Mike and Redneck........

You 2 guys have some very serious imaginations.... 

Congrats on the throwdown.....    
	

	
	
		
		



		
		
	


	





  ...

Dave


----------



## driedstick

Great job guys ,,,,,, just great,,, but a little sick and weird LOL Congrats to the both of ya.


----------



## chef willie

Wow.....totally twisted thinking but outstanding workmanship by all.....xlnt entries by all.....Willie


----------



## disco

You guys have macabre artistic abilities. Well done.

Disco


----------



## chef jimmyj

Bizarre yet delicious looking1 Nice work...JJ


----------



## redneck69

2nd throw down entry that the wifey and i have done...we should have went the xtra mile like Mike did...congrats to the better entry Mike Johnson!


----------



## leah elisheva

Redneck69, you were still fabulous!!!

The whole thing was amazing to see actually, all the entries!

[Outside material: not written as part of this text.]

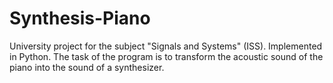 # Synthesis-Piano
University project for the subject "Signals and Systems" (ISS). Implemented in Python. The task of the program is to transform the acoustic sound of the piano into the sound of a synthesizer.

How does one even hear about the next month etc.??

Great job to all! Cheers! - Leah


----------



## mike johnson

redneck69 said:


> 2nd throw down entry that the wifey and i have done...we should have went the xtra mile like Mike did...congrats to the better entry Mike Johnson!


 I liked your entry a lot especially the surgical gloves they added a really nice touch.


----------



## dcarch

I pray never to have the winners as my surgeons, if I ever need one. 
	

	
	
		
		



		
		
	


	





Great job, everyone!

dcarch


----------



## redneck69

LMAO


----------



## redneck69

LeahOceanNotes said:


> Redneck69, you were still fabulous!!!
> 
> The whole thing was amazing to see actually, all the entries!
> 
> How does one even hear about the next month etc.??
> 
> Great job to all! Cheers! - Leah


usually there is a throw down every few months...check on the header bar Forumns->announcements->SMF Throwdowns.......or look at the recent Discussions on the lower left part of the page...when one come's up everybody starts to talk about it


----------



## leah elisheva

Thank you Redneck69 for explaining the "Throwdown announcement" process etc.. Good to know!

I think there should be a New Year's Day one therefore on January 1, as to start the "new and improved AMAZING new year of 2014" out! But here's to the "powers that be" throwing out another one soon!

In any event, your creation was very impressive! Cheers to all! Happy new week!!! - Leah


----------



## bama bbq

I knew when I saw those entries I was not only not in the same ballpark, but wasn't playin the same game!  The creative and ingenious presentation was simply amazing.  Well done folks!


----------



## davidhef88

Great job by everyone that entered. Winning a throw down is a great feeling. Mike and Red, you have taken throw downs to a whole new level. Well done.


----------



## famous ticketz

great ideas


----------



## frosty

NIce looking!  I still think that the ingenuity and dedication shows how truly talented members here are!!!  Good job all around.


----------



## moorebbq

Very creative and looks delicious!!


----------



## acres87

How fun, hope a few brews were involved with creation, congrats!


----------



## diggingdogfarm

Morbid!!!!

I like it!!! :biggrin:



~Martin


----------